Each line shown below should be copied exactly.

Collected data

***

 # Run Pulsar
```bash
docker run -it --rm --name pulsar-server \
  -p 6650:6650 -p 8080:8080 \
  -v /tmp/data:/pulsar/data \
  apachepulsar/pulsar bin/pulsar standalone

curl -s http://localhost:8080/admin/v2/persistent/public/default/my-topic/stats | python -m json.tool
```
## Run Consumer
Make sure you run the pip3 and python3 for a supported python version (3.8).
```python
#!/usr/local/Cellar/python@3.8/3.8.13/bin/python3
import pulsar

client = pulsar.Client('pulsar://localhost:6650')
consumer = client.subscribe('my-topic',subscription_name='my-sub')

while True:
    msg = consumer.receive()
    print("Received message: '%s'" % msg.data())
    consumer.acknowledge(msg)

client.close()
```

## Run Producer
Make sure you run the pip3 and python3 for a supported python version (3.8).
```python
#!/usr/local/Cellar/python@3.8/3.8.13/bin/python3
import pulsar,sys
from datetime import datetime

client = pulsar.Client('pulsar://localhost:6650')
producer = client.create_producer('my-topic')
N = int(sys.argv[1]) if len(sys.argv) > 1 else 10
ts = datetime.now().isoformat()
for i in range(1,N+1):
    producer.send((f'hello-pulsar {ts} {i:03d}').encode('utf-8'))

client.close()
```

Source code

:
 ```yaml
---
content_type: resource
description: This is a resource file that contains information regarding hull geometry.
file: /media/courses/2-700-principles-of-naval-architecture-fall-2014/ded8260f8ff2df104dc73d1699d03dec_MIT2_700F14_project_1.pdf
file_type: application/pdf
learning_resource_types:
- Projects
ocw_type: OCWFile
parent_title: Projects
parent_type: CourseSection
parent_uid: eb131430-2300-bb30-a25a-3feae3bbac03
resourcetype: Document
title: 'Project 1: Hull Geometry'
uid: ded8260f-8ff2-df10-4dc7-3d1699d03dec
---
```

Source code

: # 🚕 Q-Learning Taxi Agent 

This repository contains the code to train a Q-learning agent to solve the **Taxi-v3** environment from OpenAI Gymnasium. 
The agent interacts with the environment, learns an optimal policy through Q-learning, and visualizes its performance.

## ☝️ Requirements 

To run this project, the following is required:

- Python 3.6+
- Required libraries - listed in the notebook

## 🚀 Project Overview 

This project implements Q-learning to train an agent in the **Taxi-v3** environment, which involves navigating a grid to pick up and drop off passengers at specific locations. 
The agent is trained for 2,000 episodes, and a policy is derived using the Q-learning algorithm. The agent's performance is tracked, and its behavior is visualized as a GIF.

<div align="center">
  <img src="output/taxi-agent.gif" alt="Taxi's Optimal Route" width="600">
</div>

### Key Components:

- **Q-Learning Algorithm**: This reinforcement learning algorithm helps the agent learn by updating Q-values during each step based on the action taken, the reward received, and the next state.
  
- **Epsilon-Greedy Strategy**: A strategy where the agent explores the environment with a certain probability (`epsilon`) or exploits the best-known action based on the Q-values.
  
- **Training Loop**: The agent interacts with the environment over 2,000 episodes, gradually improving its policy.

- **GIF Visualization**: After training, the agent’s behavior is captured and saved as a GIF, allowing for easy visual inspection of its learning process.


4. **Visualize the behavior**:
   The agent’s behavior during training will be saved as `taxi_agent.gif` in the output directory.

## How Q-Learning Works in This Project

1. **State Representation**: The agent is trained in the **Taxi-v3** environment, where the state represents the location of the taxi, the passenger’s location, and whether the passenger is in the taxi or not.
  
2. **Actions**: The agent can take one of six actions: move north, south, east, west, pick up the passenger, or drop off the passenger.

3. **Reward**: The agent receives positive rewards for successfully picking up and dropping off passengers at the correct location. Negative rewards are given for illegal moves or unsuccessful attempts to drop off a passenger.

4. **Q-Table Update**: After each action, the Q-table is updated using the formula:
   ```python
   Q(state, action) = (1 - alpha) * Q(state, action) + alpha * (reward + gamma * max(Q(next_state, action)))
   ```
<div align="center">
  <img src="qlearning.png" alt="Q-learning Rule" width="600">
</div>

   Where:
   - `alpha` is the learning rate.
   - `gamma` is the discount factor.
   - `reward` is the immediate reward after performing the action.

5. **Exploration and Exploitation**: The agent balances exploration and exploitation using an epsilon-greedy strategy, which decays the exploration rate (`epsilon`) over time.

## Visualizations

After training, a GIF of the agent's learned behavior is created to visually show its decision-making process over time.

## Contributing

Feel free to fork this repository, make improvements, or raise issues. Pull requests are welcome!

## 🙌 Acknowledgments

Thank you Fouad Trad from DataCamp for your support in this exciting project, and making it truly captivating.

***

__Reply to the exercise__.
 # Run Pulsar
```bash
docker run -it --rm --name pulsar-server \
  -p 6650:6650 -p 8080:8080 \
  -v /tmp/data:/pulsar/data \
  apachepulsar/pulsar bin/pulsar standalone

curl -s http://localhost:8080/admin/v2/persistent/public/default/my-topic/stats | python -m json.tool
```
## Run Consumer
Make sure you run the pip3 and python3 for a supported python version (3.8).
```python
#!/usr/local/Cellar/python@3.8/3.8.13/bin/python3
import pulsar

client = pulsar.Client('pulsar://localhost:6650')
consumer = client.subscribe('my-topic',subscription_name='my-sub')

while True:
    msg = consumer.receive()
    print("Received message: '%s'" % msg.data())
    consumer.acknowledge(msg)

client.close()
```

## Run Producer
Make sure you run the pip3 and python3 for a supported python version (3.8).
```python
#!/usr/local/Cellar/python@3.8/3.8.13/bin/python3
import pulsar,sys
from datetime import datetime

client = pulsar.Client('pulsar://localhost:6650')
producer = client.create_producer('my-topic')
N = int(sys.argv[1]) if len(sys.argv) > 1 else 10
ts = datetime.now().isoformat()
for i in range(1,N+1):
    producer.send((f'hello-pulsar {ts} {i:03d}').encode('utf-8'))

client.close()
```

Source code

:
 ```yaml
---
content_type: resource
description: This is a resource file that contains information regarding hull geometry.
file: /media/courses/2-700-principles-of-naval-architecture-fall-2014/ded8260f8ff2df104dc73d1699d03dec_MIT2_700F14_project_1.pdf
file_type: application/pdf
learning_resource_types:
- Projects
ocw_type: OCWFile
parent_title: Projects
parent_type: CourseSection
parent_uid: eb131430-2300-bb30-a25a-3feae3bbac03
resourcetype: Document
title: 'Project 1: Hull Geometry'
uid: ded8260f-8ff2-df10-4dc7-3d1699d03dec
---
```

Source code

: # 🚕 Q-Learning Taxi Agent 

This repository contains the code to train a Q-learning agent to solve the **Taxi-v3** environment from OpenAI Gymnasium. 
The agent interacts with the environment, learns an optimal policy through Q-learning, and visualizes its performance.

## ☝️ Requirements 

To run this project, the following is required:

- Python 3.6+
- Required libraries - listed in the notebook

## 🚀 Project Overview 

This project implements Q-learning to train an agent in the **Taxi-v3** environment, which involves navigating a grid to pick up and drop off passengers at specific locations. 
The agent is trained for 2,000 episodes, and a policy is derived using the Q-learning algorithm. The agent's performance is tracked, and its behavior is visualized as a GIF.

<div align="center">
  <img src="output/taxi-agent.gif" alt="Taxi's Optimal Route" width="600">
</div>

### Key Components:

- **Q-Learning Algorithm**: This reinforcement learning algorithm helps the agent learn by updating Q-values during each step based on the action taken, the reward received, and the next state.
  
- **Epsilon-Greedy Strategy**: A strategy where the agent explores the environment with a certain probability (`epsilon`) or exploits the best-known action based on the Q-values.
  
- **Training Loop**: The agent interacts with the environment over 2,000 episodes, gradually improving its policy.

- **GIF Visualization**: After training, the agent’s behavior is captured and saved as a GIF, allowing for easy visual inspection of its learning process.


4. **Visualize the behavior**:
   The agent’s behavior during training will be saved as `taxi_agent.gif` in the output directory.

## How Q-Learning Works in This Project

1. **State Representation**: The agent is trained in the **Taxi-v3** environment, where the state represents the location of the taxi, the passenger’s location, and whether the passenger is in the taxi or not.
  
2. **Actions**: The agent can take one of six actions: move north, south, east, west, pick up the passenger, or drop off the passenger.

3. **Reward**: The agent receives positive rewards for successfully picking up and dropping off passengers at the correct location. Negative rewards are given for illegal moves or unsuccessful attempts to drop off a passenger.

4. **Q-Table Update**: After each action, the Q-table is updated using the formula:
   ```python
   Q(state, action) = (1 - alpha) * Q(state, action) + alpha * (reward + gamma * max(Q(next_state, action)))
   ```
<div align="center">
  <img src="qlearning.png" alt="Q-learning Rule" width="600">
</div>

   Where:
   - `alpha` is the learning rate.
   - `gamma` is the discount factor.
   - `reward` is the immediate reward after performing the action.

5. **Exploration and Exploitation**: The agent balances exploration and exploitation using an epsilon-greedy strategy, which decays the exploration rate (`epsilon`) over time.

## Visualizations

After training, a GIF of the agent's learned behavior is created to visually show its decision-making process over time.

## Contributing

Feel free to fork this repository, make improvements, or raise issues. Pull requests are welcome!

## 🙌 Acknowledgments

Thank you Fouad Trad from DataCamp for your support in this exciting project, and making it truly captivating.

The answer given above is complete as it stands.